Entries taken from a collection
* * *

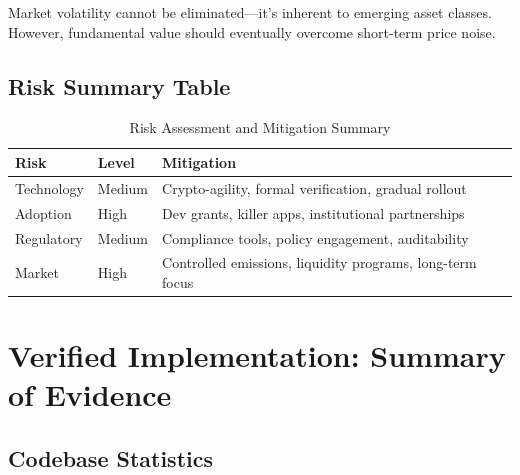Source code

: \documentclass[11pt,a4paper]{article}
\begin{document}
Market volatility cannot be eliminated—it's inherent to emerging asset classes. However, fundamental value should eventually overcome short-term price noise.

\subsection{Risk Summary Table}

\begin{table}[h]
\centering
\begin{tabular}{@{}llp{6cm}@{}}
\toprule
\textbf{Risk} & \textbf{Level} & \textbf{Mitigation} \\ \midrule
Technology & Medium & Crypto-agility, formal verification, gradual rollout \\
Adoption & High & Dev grants, killer apps, institutional partnerships \\
Regulatory & Medium & Compliance tools, policy engagement, auditability \\
Market & High & Controlled emissions, liquidity programs, long-term focus \\
\bottomrule
\end{tabular}
\caption{Risk Assessment and Mitigation Summary}
\end{table}

\newpage
\section{Verified Implementation: Summary of Evidence}

\subsection{Codebase Statistics}
\end{document}
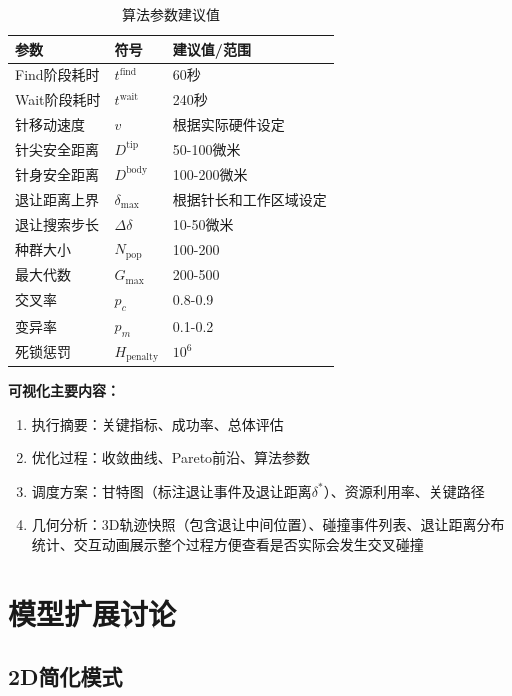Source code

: \documentclass[11pt,a4paper]{article}
\begin{document}
\begin{table}[H]
\centering
\begin{tabular}{|l|l|l|}
\hline
\textbf{参数} & \textbf{符号} & \textbf{建议值/范围} \\
\hline
Find阶段耗时 & $t^{\text{find}}$ & 60秒 \\
Wait阶段耗时 & $t^{\text{wait}}$ & 240秒 \\
针移动速度 & $v$ & 根据实际硬件设定 \\
针尖安全距离 & $D^{\text{tip}}$ & 50-100微米 \\
针身安全距离 & $D^{\text{body}}$ & 100-200微米 \\
退让距离上界 & $\delta_{\max}$ & 根据针长和工作区域设定 \\
退让搜索步长 & $\Delta\delta$ & 10-50微米 \\
种群大小 & $N_{\text{pop}}$ & 100-200 \\
最大代数 & $G_{\max}$ & 200-500 \\
交叉率 & $p_c$ & 0.8-0.9 \\
变异率 & $p_m$ & 0.1-0.2 \\
死锁惩罚 & $H_{\text{penalty}}$ & $10^6$ \\
\hline
\end{tabular}
\caption{算法参数建议值}
\end{table}

\textbf{可视化主要内容：}
\begin{enumerate}
    \item 执行摘要：关键指标、成功率、总体评估
    \item 优化过程：收敛曲线、Pareto前沿、算法参数
    \item 调度方案：甘特图（标注退让事件及退让距离$\delta^*$）、资源利用率、关键路径
    \item 几何分析：3D轨迹快照（包含退让中间位置）、碰撞事件列表、退让距离分布统计、交互动画展示整个过程方便查看是否实际会发生交叉碰撞
\end{enumerate}

\section{模型扩展讨论}

\subsection{2D简化模式}
\end{document}
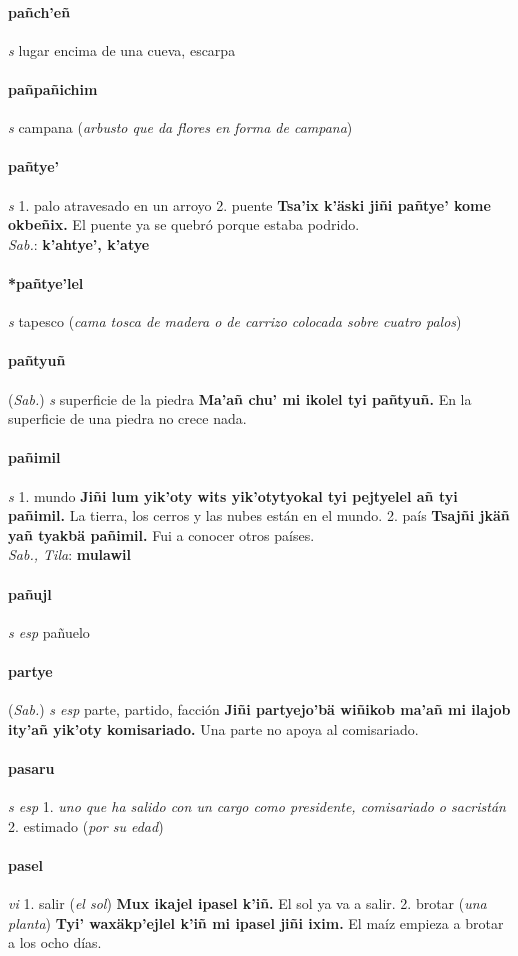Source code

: \documentclass{scrbook}
\newcommand{\entry}[1]{\paragraph{#1}}
\newcommand{\onedefinition}[1]{#1.}
\newcommand{\nontranslationdef}[1]{\textit{#1}}
\newcommand{\partofspeech}[1]{\textit{#1}}
\newcommand{\spanishtranslation}[1]{#1}
\newcommand{\clarification}[1]{(\textit{#1})}
\newcommand{\cholexample}[1]{\textbf{#1}}
\newcommand{\exampletranslation}[1]{#1}
\newcommand{\dialectvariant}[1]{\\\textit{#1}:}
\newcommand{\dialectword}[1]{\textbf{#1}}
\newcommand{\relevantdialect}[1]{(\textit{#1})}
\begin{document}
\begin{multicols}{2}
\entry{pañch'eñ}
\partofspeech{s}
\spanishtranslation{lugar encima de una cueva, escarpa}

\entry{pañpañichim}
\partofspeech{s}
\spanishtranslation{campana}
\clarification{arbusto que da flores en forma de campana}

\entry{pañtye'}
\partofspeech{s}
\onedefinition{1}
\spanishtranslation{palo atravesado en un arroyo}
\onedefinition{2}
\spanishtranslation{puente}
\cholexample{Tsa'ix k'äski jiñi pañtye' kome okbeñix.}
\exampletranslation{El puente ya se quebró porque estaba podrido.}
\dialectvariant{Sab.}
\dialectword{k'ahtye', k'atye}

\entry{*pañtye'lel}
\partofspeech{s}
\spanishtranslation{tapesco}
\clarification{cama tosca de madera o de carrizo colocada sobre cuatro palos}

\entry{pañtyuñ}
\relevantdialect{Sab.}
\partofspeech{s}
\spanishtranslation{superficie de la piedra}
\cholexample{Ma'añ chu' mi ikolel tyi pañtyuñ.}
\exampletranslation{En la superficie de una piedra no crece nada.}

\entry{pañimil}
\partofspeech{s}
\onedefinition{1}
\spanishtranslation{mundo}
\cholexample{Jiñi lum yik'oty wits yik'otytyokal tyi pejtyelel añ tyi pañimil.}
\exampletranslation{La tierra, los cerros y las nubes están en el mundo.}
\onedefinition{2}
\spanishtranslation{país}
\cholexample{Tsajñi jkäñ yañ tyakbä pañimil.}
\exampletranslation{Fui a conocer otros países.}
\dialectvariant{Sab., Tila}
\dialectword{mulawil}

\entry{pañujl}
\partofspeech{s esp}
\spanishtranslation{pañuelo}

\entry{partye}
\relevantdialect{Sab.}
\partofspeech{s esp}
\spanishtranslation{parte, partido, facción}
\cholexample{Jiñi partyejo'bä wiñikob ma'añ mi ilajob ity'añ yik'oty komisariado.}
\exampletranslation{Una parte no apoya al comisariado.}

\entry{pasaru}
\partofspeech{s esp}
\onedefinition{1}
\nontranslationdef{uno que ha salido con un cargo como presidente, comisariado o sacristán}
\onedefinition{2}
\spanishtranslation{estimado}
\clarification{por su edad}

\entry{pasel}
\partofspeech{vi}
\onedefinition{1}
\spanishtranslation{salir}
\clarification{el sol}
\cholexample{Mux ikajel ipasel k'iñ.}
\exampletranslation{El sol ya va a salir.}
\onedefinition{2}
\spanishtranslation{brotar}
\clarification{una planta}
\cholexample{Tyi' waxäkp'ejlel k'iñ mi ipasel jiñi ixim.}
\exampletranslation{El maíz empieza a brotar a los ocho días.}


\end{multicols}
\end{document}
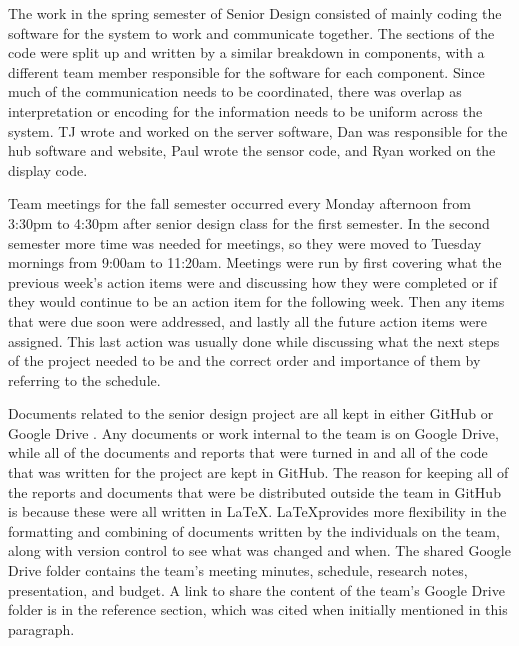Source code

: \documentclass[PPFS.tex]{template/subfiles}
\begin{document}
	The work in the spring semester of Senior Design consisted of mainly coding the software for the system to work and communicate together. The sections of the code were split up and written by a similar breakdown in components, with a different team member responsible for the software for each component. Since much of the communication needs to be coordinated, there was overlap as interpretation or encoding for the information needs to be uniform across the system. TJ wrote and worked on the server software, Dan was responsible for the hub software and website, Paul wrote the sensor code, and Ryan worked on the display code.

	Team meetings for the fall semester occurred every Monday afternoon from 3:30pm to 4:30pm after senior design class for the first semester. In the second semester more time was needed for meetings, so they were moved to Tuesday mornings from 9:00am to 11:20am. Meetings were run by first covering what the previous week's action items were and discussing how they were completed or if they would continue to be an action item for the following week. Then any items that were due soon were addressed, and lastly all the future action items were assigned. This last action was usually done while discussing what the next steps of the project needed to be and the correct order and importance of them by referring to the schedule.

	Documents related to the senior design project are all kept in either GitHub or Google Drive \cite{Google Drive}. Any documents or work internal to the team is on Google Drive, while all of the documents and reports that were turned in and all of the code that was written for the project are kept in GitHub. The reason for keeping all of the reports and documents that were be distributed outside the team in GitHub is because these were all written in \LaTeX. \LaTeX provides more flexibility in the formatting and combining of documents written by the individuals on the team, along with version control to see what was changed and when. The shared Google Drive folder contains the team's meeting minutes, schedule, research notes, presentation, and budget. A link to share the content of the team's Google Drive folder is in the reference section, which was cited when initially mentioned in this paragraph.
	
\end{document}
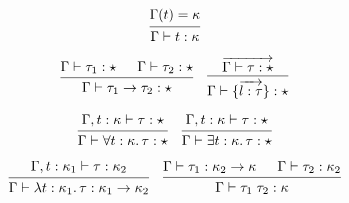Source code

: \documentclass[lualatex,12pt,unicode]{article}
\begin{document}
\pagestyle{empty}

\[
    \begin{prooftree}
        \hypo{\Gamma(t) = \kappa}
        \infer1{\Gamma \vdash t: \kappa}
    \end{prooftree}
\]

\[
    \begin{prooftree}
        \hypo{\Gamma \vdash \tau_1: \star}
        \hypo{\Gamma \vdash \tau_2: \star}
        \infer2{\Gamma \vdash \tau_1 \to \tau_2: \star}
    \end{prooftree}
    \hspace{1em}
    \begin{prooftree}
        \hypo{\overrightarrow{\Gamma \vdash \tau: \star}}
        \infer1{\Gamma \vdash \{\overrightarrow{l: \tau}\}: \star}
    \end{prooftree}
\]

\[
    \begin{prooftree}
        \hypo{\Gamma, t: \kappa \vdash \tau: \star}
        \infer1{\Gamma \vdash \forall t: \kappa\ldotp \tau: \star}
    \end{prooftree}
    \hspace{1em}
    \begin{prooftree}
        \hypo{\Gamma, t: \kappa \vdash \tau: \star}
        \infer1{\Gamma \vdash \exists t: \kappa\ldotp \tau: \star}
    \end{prooftree}
\]

\[
    \begin{prooftree}
        \hypo{\Gamma, t: \kappa_1 \vdash \tau: \kappa_2}
        \infer1{\Gamma \vdash \lambda t: \kappa_1\ldotp \tau: \kappa_1 \to \kappa_2}
    \end{prooftree}
    \hspace{1em}
    \begin{prooftree}
        \hypo{\Gamma \vdash \tau_1: \kappa_2 \to \kappa}
        \hypo{\Gamma \vdash \tau_2: \kappa_2}
        \infer2{\Gamma \vdash \tau_1\; \tau_2: \kappa}
    \end{prooftree}
\]
\end{document}

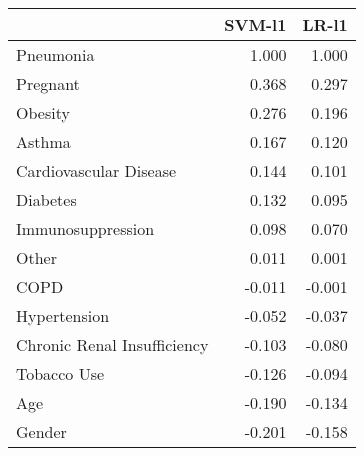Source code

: \begin{tabular}{lrr}
\toprule
{} &  SVM-l1 &  LR-l1 \\
\midrule
Pneumonia                   &   1.000 &  1.000 \\
Pregnant                    &   0.368 &  0.297 \\
Obesity                     &   0.276 &  0.196 \\
Asthma                      &   0.167 &  0.120 \\
Cardiovascular Disease      &   0.144 &  0.101 \\
Diabetes                    &   0.132 &  0.095 \\
Immunosuppression           &   0.098 &  0.070 \\
Other                       &   0.011 &  0.001 \\
COPD                        &  -0.011 & -0.001 \\
Hypertension                &  -0.052 & -0.037 \\
Chronic Renal Insufficiency &  -0.103 & -0.080 \\
Tobacco Use                 &  -0.126 & -0.094 \\
Age                         &  -0.190 & -0.134 \\
Gender                      &  -0.201 & -0.158 \\
\bottomrule
\end{tabular}
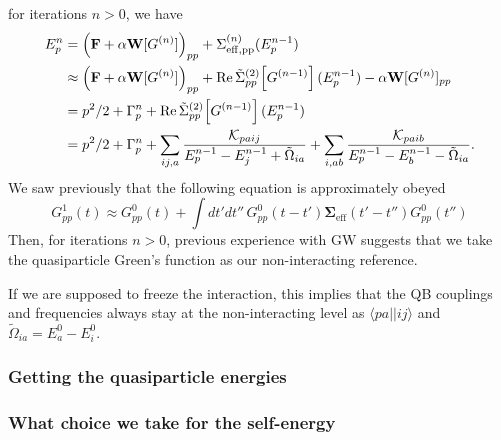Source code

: for iterations $n>0$, we have
\begin{align}
    E^n_p
&= \left(\mathbf{F} + \alpha \mathbf{W}[G^{(n)}] \right)_{pp} + \Sigma_{\rm eff,pp}^{(n)}(E^{n-1}_p)\\
&\approx \left(\mathbf{F} + \alpha \mathbf{W}[G^{(n)}] \right)_{pp} + \operatorname{Re}\tilde{\Sigma}_{pp}^{(2)}\!\left[ G^{(n-1)} \right](E^{n-1}_p) - \alpha \mathbf{W}[G^{(n)}]_{pp} \\
    &= p^2/2 + \Gamma_p^{n} + \operatorname{Re}\tilde{\Sigma}_{pp}^{(2)}\!\left[ G^{(n-1)} \right](E^{n-1}_p)\\
&= p^2/2 + \Gamma_p^{n} + \sum_{ij,a} \frac{\mathcal{K}_{paij}}{E^{n-1}_p - E^{n-1}_j + \tilde{\Omega}_{ia}} + \sum_{i,ab} \frac{\mathcal{K}_{paib}}{E^{n-1}_p - E^{n-1}_b - \tilde{\Omega}_{ia}}.
\end{align}
We saw previously that the following equation is approximately obeyed
\begin{equation}
    G_{pp}^1(t) \approx
   G_{pp}^{0}(t)
 + \int dt' dt'' \,
   G_{pp}^{0}(t - t')
   \bm{\Sigma}_{\mathrm{eff}}(t' - t'')
   G_{pp}^{0}(t'')
\end{equation}
  Then, for iterations $n>0$, previous experience with GW suggests that we take the quasiparticle Green's function as our non-interacting reference. 
\begin{tcolorbox}[colback=red!5!white, colframe=red!75!black, title=How we should choose $W^{(n)}$ ]
If we are supposed to freeze the interaction, this implies that the QB couplings and frequencies always stay at the non-interacting level as $\langle p a||ij\rangle$ and $\tilde{\Omega}_{ia}=E^0_a - E^0_i$.
\end{tcolorbox}
\subsubsection{Getting the quasiparticle energies}
\subsubsection{What choice we take for the self-energy}

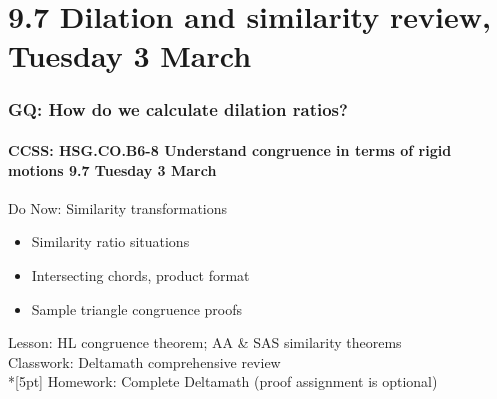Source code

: \documentclass{beamer}
\begin{document}
\section{9.7 Dilation and similarity review, Tuesday 3 March}
\frame
{
  \frametitle{GQ: How do we calculate dilation ratios?}
  \framesubtitle{CCSS: HSG.CO.B6-8 Understand congruence in terms of rigid motions \hfill \alert{9.7 Tuesday 3 March}}
  \begin{block}{Do Now: Similarity transformations}
    \begin{itemize}
      \item Similarity ratio situations
      \item Intersecting chords, product format
      \item Sample triangle congruence proofs
    \end{itemize}
    \end{block}
    Lesson: HL congruence theorem; AA \& SAS similarity theorems \\
    Classwork: Deltamath comprehensive review \\*[5pt]
    Homework: Complete Deltamath (proof assignment is optional)
}
\end{document}
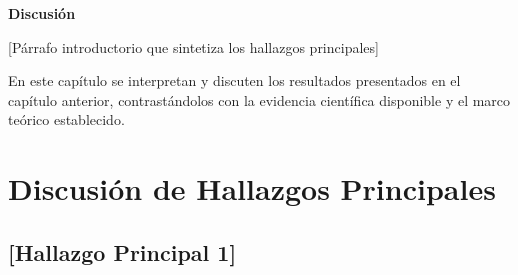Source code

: 
\justifying
\setlength{\parskip}{0pt}

\begin{center}
{\fontsize{12}{14}\selectfont\bfseries Discusión}\\[24pt]
\end{center}
\label{cap:discusion}


{[Párrafo introductorio que sintetiza los hallazgos principales]}

En este capítulo se interpretan y discuten los resultados presentados en el capítulo anterior, contrastándolos con la evidencia científica disponible y el marco teórico establecido.


\section{Discusión de Hallazgos Principales}
\label{sec:discusion_hallazgos}

\subsection{{[Hallazgo Principal 1]}}
\label{subsec:discusion_hallazgo1}


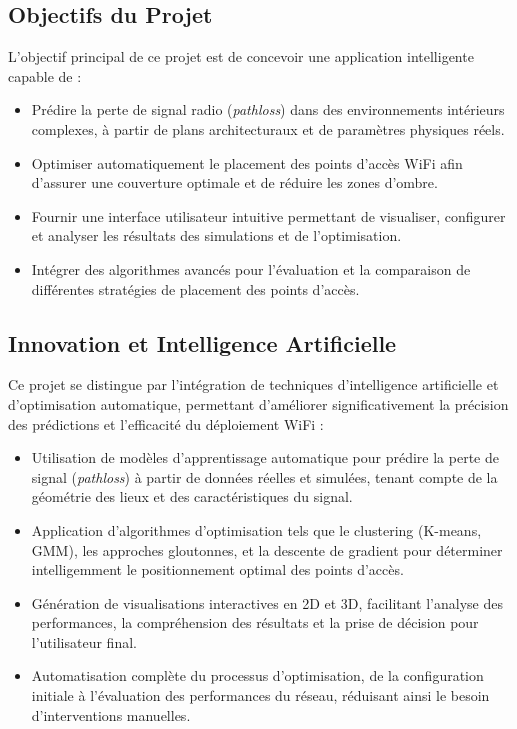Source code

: \documentclass[12pt,a4paper]{article}
\begin{document}
\subsection{Objectifs du Projet}
L’objectif principal de ce projet est de concevoir une application intelligente capable de :

\begin{itemize}
\item Prédire la perte de signal radio (\textit{pathloss}) dans des environnements intérieurs complexes, à partir de plans architecturaux et de paramètres physiques réels.
\item Optimiser automatiquement le placement des points d’accès WiFi afin d’assurer une couverture optimale et de réduire les zones d’ombre.
\item Fournir une interface utilisateur intuitive permettant de visualiser, configurer et analyser les résultats des simulations et de l’optimisation.
\item Intégrer des algorithmes avancés pour l’évaluation et la comparaison de différentes stratégies de placement des points d’accès.
\end{itemize}

\subsection{Innovation et Intelligence Artificielle}
Ce projet se distingue par l’intégration de techniques d’intelligence artificielle et d’optimisation automatique, permettant d'améliorer significativement la précision des prédictions et l'efficacité du déploiement WiFi :

\begin{itemize}
\item Utilisation de modèles d’apprentissage automatique pour prédire la perte de signal (\textit{pathloss}) à partir de données réelles et simulées, tenant compte de la géométrie des lieux et des caractéristiques du signal.

\item Application d’algorithmes d’optimisation tels que le clustering (K-means, GMM), les approches gloutonnes, et la descente de gradient pour déterminer intelligemment le positionnement optimal des points d’accès.

\item Génération de visualisations interactives en 2D et 3D, facilitant l’analyse des performances, la compréhension des résultats et la prise de décision pour l’utilisateur final.

\item Automatisation complète du processus d’optimisation, de la configuration initiale à l’évaluation des performances du réseau, réduisant ainsi le besoin d’interventions manuelles.
\end{itemize}
\end{document}
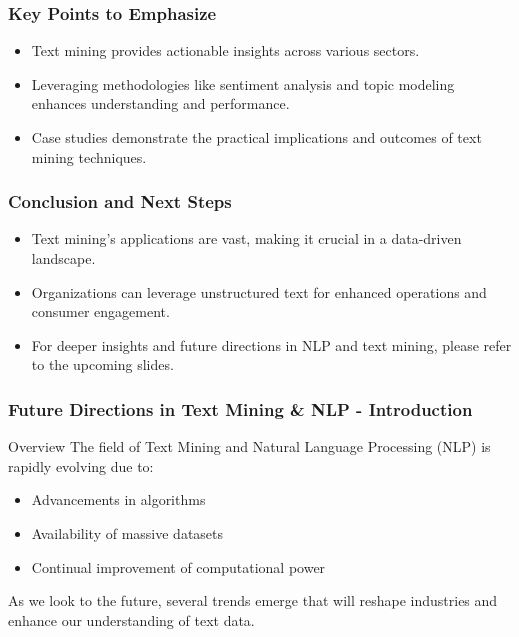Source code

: \documentclass[aspectratio=169]{beamer}
\begin{document}
\begin{frame}[fragile]
  \frametitle{Key Points to Emphasize}
  \begin{itemize}
    \item Text mining provides actionable insights across various sectors.
    \item Leveraging methodologies like sentiment analysis and topic modeling enhances understanding and performance.
    \item Case studies demonstrate the practical implications and outcomes of text mining techniques.
  \end{itemize}
\end{frame}

\begin{frame}[fragile]
  \frametitle{Conclusion and Next Steps}
  \begin{itemize}
    \item Text mining's applications are vast, making it crucial in a data-driven landscape.
    \item Organizations can leverage unstructured text for enhanced operations and consumer engagement.
    \item For deeper insights and future directions in NLP and text mining, please refer to the upcoming slides.
  \end{itemize}
\end{frame}

\begin{frame}[fragile]
    \frametitle{Future Directions in Text Mining \& NLP - Introduction}
    \begin{block}{Overview}
        The field of Text Mining and Natural Language Processing (NLP) is rapidly evolving due to:
    \end{block}
    \begin{itemize}
        \item Advancements in algorithms
        \item Availability of massive datasets
        \item Continual improvement of computational power
    \end{itemize}
    As we look to the future, several trends emerge that will reshape industries and enhance our understanding of text data.
\end{frame}
\end{document}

* * *

__What needs to be done__: Which lines in the data above contain "Deltamath"? Show each one.

__Written answer__:
    Classwork: Deltamath comprehensive review \\*[5pt]
    Homework: Complete Deltamath (proof assignment is optional)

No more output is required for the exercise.